Macaque in the trees
. (Foto: Miguel Paiva)

Tenho vontade de ir embora mas não é fácil. Tenho preguiça e também alguma coisa que, por mais frágil que seja, ainda me prende aqui. Sem falar em família, filhos e amigos.

A curiosidade para ver onde isso tudo vai dar se mistura com um medo de que não dê. Que tudo se atravanque e que desemboque numa situação ainda pior.

Ainda se morássemos numa cidade que nos acolhe e nos dá guarida, tudo bem, mas o Rio se transformou numa zona de guerra comandada pelas milícias e numa zona de destruição comandada pela incompetência da prefeitura e do estado.

Hoje mesmo onde moro está um caos. Vivo numa das áreas de IPTU mais alto e o panorama é de destruição. Minha rua vira um rio quando chove e traz lá de cima, de onde moram outras muitas pessoas, os restos de uma destruição ainda maior. Vejo passar na minha frente não só a memória de enxurradas antigas, mas vejo também a tristeza, o cansaço de quem ainda resiste diante de tantos crimes cometidos pela omissão.
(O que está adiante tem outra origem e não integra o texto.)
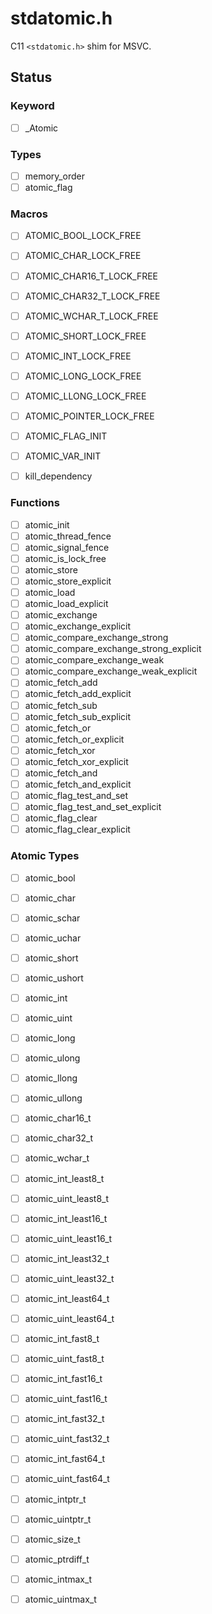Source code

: stdatomic.h
===========

C11 `<stdatomic.h>` shim for MSVC.

Status
------

### Keyword

- [ ] _Atomic

### Types

- [ ] memory_order
- [ ] atomic_flag

### Macros

- [ ] ATOMIC_BOOL_LOCK_FREE
- [ ] ATOMIC_CHAR_LOCK_FREE
- [ ] ATOMIC_CHAR16_T_LOCK_FREE
- [ ] ATOMIC_CHAR32_T_LOCK_FREE
- [ ] ATOMIC_WCHAR_T_LOCK_FREE
- [ ] ATOMIC_SHORT_LOCK_FREE
- [ ] ATOMIC_INT_LOCK_FREE
- [ ] ATOMIC_LONG_LOCK_FREE
- [ ] ATOMIC_LLONG_LOCK_FREE
- [ ] ATOMIC_POINTER_LOCK_FREE

- [ ] ATOMIC_FLAG_INIT
- [ ] ATOMIC_VAR_INIT
- [ ] kill_dependency

### Functions

- [ ] atomic_init
- [ ] atomic_thread_fence
- [ ] atomic_signal_fence
- [ ] atomic_is_lock_free
- [ ] atomic_store
- [ ] atomic_store_explicit
- [ ] atomic_load
- [ ] atomic_load_explicit
- [ ] atomic_exchange
- [ ] atomic_exchange_explicit
- [ ] atomic_compare_exchange_strong
- [ ] atomic_compare_exchange_strong_explicit
- [ ] atomic_compare_exchange_weak
- [ ] atomic_compare_exchange_weak_explicit
- [ ] atomic_fetch_add
- [ ] atomic_fetch_add_explicit
- [ ] atomic_fetch_sub
- [ ] atomic_fetch_sub_explicit
- [ ] atomic_fetch_or
- [ ] atomic_fetch_or_explicit
- [ ] atomic_fetch_xor
- [ ] atomic_fetch_xor_explicit
- [ ] atomic_fetch_and
- [ ] atomic_fetch_and_explicit
- [ ] atomic_flag_test_and_set
- [ ] atomic_flag_test_and_set_explicit
- [ ] atomic_flag_clear
- [ ] atomic_flag_clear_explicit

### Atomic Types

- [ ] atomic_bool
- [ ] atomic_char
- [ ] atomic_schar
- [ ] atomic_uchar
- [ ] atomic_short
- [ ] atomic_ushort
- [ ] atomic_int
- [ ] atomic_uint
- [ ] atomic_long
- [ ] atomic_ulong
- [ ] atomic_llong
- [ ] atomic_ullong
- [ ] atomic_char16_t
- [ ] atomic_char32_t
- [ ] atomic_wchar_t
- [ ] atomic_int_least8_t
- [ ] atomic_uint_least8_t
- [ ] atomic_int_least16_t
- [ ] atomic_uint_least16_t
- [ ] atomic_int_least32_t
- [ ] atomic_uint_least32_t
- [ ] atomic_int_least64_t
- [ ] atomic_uint_least64_t
- [ ] atomic_int_fast8_t
- [ ] atomic_uint_fast8_t
- [ ] atomic_int_fast16_t
- [ ] atomic_uint_fast16_t
- [ ] atomic_int_fast32_t
- [ ] atomic_uint_fast32_t
- [ ] atomic_int_fast64_t
- [ ] atomic_uint_fast64_t
- [ ] atomic_intptr_t
- [ ] atomic_uintptr_t
- [ ] atomic_size_t
- [ ] atomic_ptrdiff_t
- [ ] atomic_intmax_t
- [ ] atomic_uintmax_t

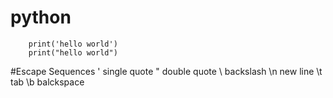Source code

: # python
        print('hello world') 
        print("hello world")

#Escape Sequences
            \'  single quote
            \"  double quote
            \\  backslash
            \n  new line
            \t  tab
            \b  balckspace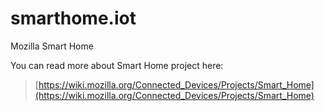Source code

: # smarthome.iot

Mozilla Smart Home 

You can read more about Smart Home project here:

> [https://wiki.mozilla.org/Connected_Devices/Projects/Smart_Home](https://wiki.mozilla.org/Connected_Devices/Projects/Smart_Home)
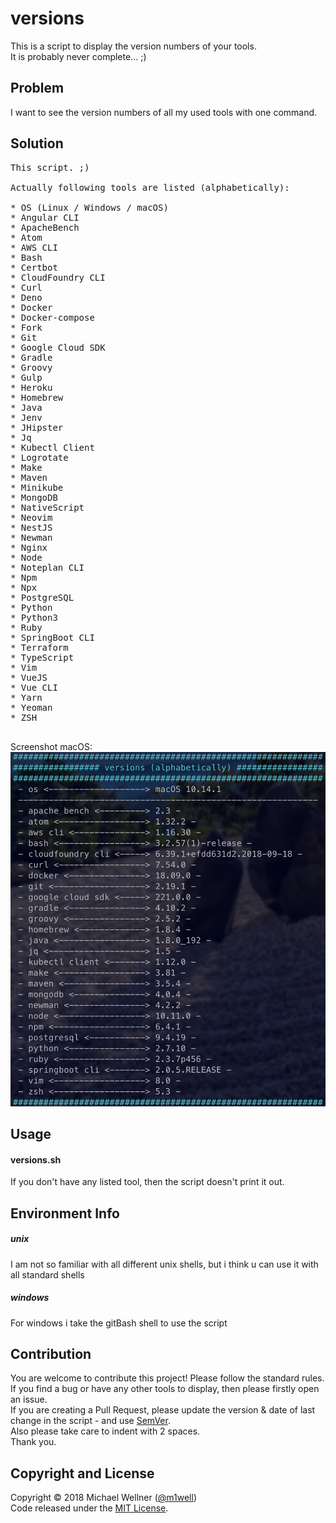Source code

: # versions

This is a script to display the version numbers of your tools.<br>
It is probably never complete... ;)<br>


## Problem
I want to see the version numbers of all my used tools with one command.<br>


## Solution
<pre>
This script. ;)<br>
Actually following tools are listed (alphabetically):<br>
* OS (Linux / Windows / macOS)
* Angular CLI
* ApacheBench
* Atom
* AWS CLI
* Bash
* Certbot
* CloudFoundry CLI
* Curl
* Deno
* Docker
* Docker-compose
* Fork
* Git
* Google Cloud SDK
* Gradle
* Groovy
* Gulp
* Heroku
* Homebrew
* Java
* Jenv
* JHipster
* Jq
* Kubectl Client
* Logrotate
* Make
* Maven
* Minikube
* MongoDB
* NativeScript
* Neovim
* NestJS
* Newman
* Nginx
* Node
* Noteplan CLI
* Npm
* Npx
* PostgreSQL
* Python
* Python3
* Ruby
* SpringBoot CLI
* Terraform
* TypeScript
* Vim
* VueJS
* Vue CLI
* Yarn
* Yeoman
* ZSH

</pre>
Screenshot macOS:<br>
![screenshot-macos](screen-macos.png "Screenshot macOS")
<br>


## Usage
#### versions.sh
If you don't have any listed tool, then the script doesn't print it out.<br>

## Environment Info
##### unix
I am not so familiar with all different unix shells, but i think u can use it with all standard shells<br>
##### windows
For windows i take the gitBash shell to use the script<br>


## Contribution
You are welcome to contribute this project! Please follow the standard rules.<br>
If you find a bug or have any other tools to display, then please firstly open an issue.<br>
If you are creating a Pull Request, please update the version & date of last change in the script - and use [SemVer](http://semver.org).<br>
Also please take care to indent with 2 spaces.<br>
Thank you.<br>


## Copyright and License
Copyright :copyright: 2018 Michael Wellner ([@m1well](http://www.twitter.m1well.de))<br>
Code released under the [MIT License](/LICENSE).<br>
Uma cidade que sempre se disse maravilhosa virou horrorosa, abandonada e triste. Aquela "alegria" que o carioca tinha, apesar de tudo, agora não aparece mais. Nem deus, tão citado no passado é lembrado diante da crueza da realidade onde a fé não cabe mais.

Chegamos a um ponto de abandono e descaso que acho que seria justamente o caso de algum político mais atuante e confiável assumir para si essa batalha. Não deixar o Rio afundar. Fazer um programa de governo para as próximas eleições que só visasse isso. Tratar das chuvas e das encostas com sua população em risco. Sem mexer de modo radical nessa área não tem como as outras saírem do caos. O Rio precisa ser salvo e o Brasil rezado, sei lá, ser alvo de algum trabalho das inúmeras religiões que aqui existem para provar que uma força maior pode intervir. Eu não credito. Acredito na força do homem em geral, porque a minha anda combalida.

Como chegamos a esse ponto? O que fizemos de errado, como dizem os pais? Será que fomos nós que erramos ou o mundo é assim mesmo e as ilusões humanistas estão indo para o bueiro? Espero que esse bueiro esteja entupido e que alguma esperança não escoe para sempre.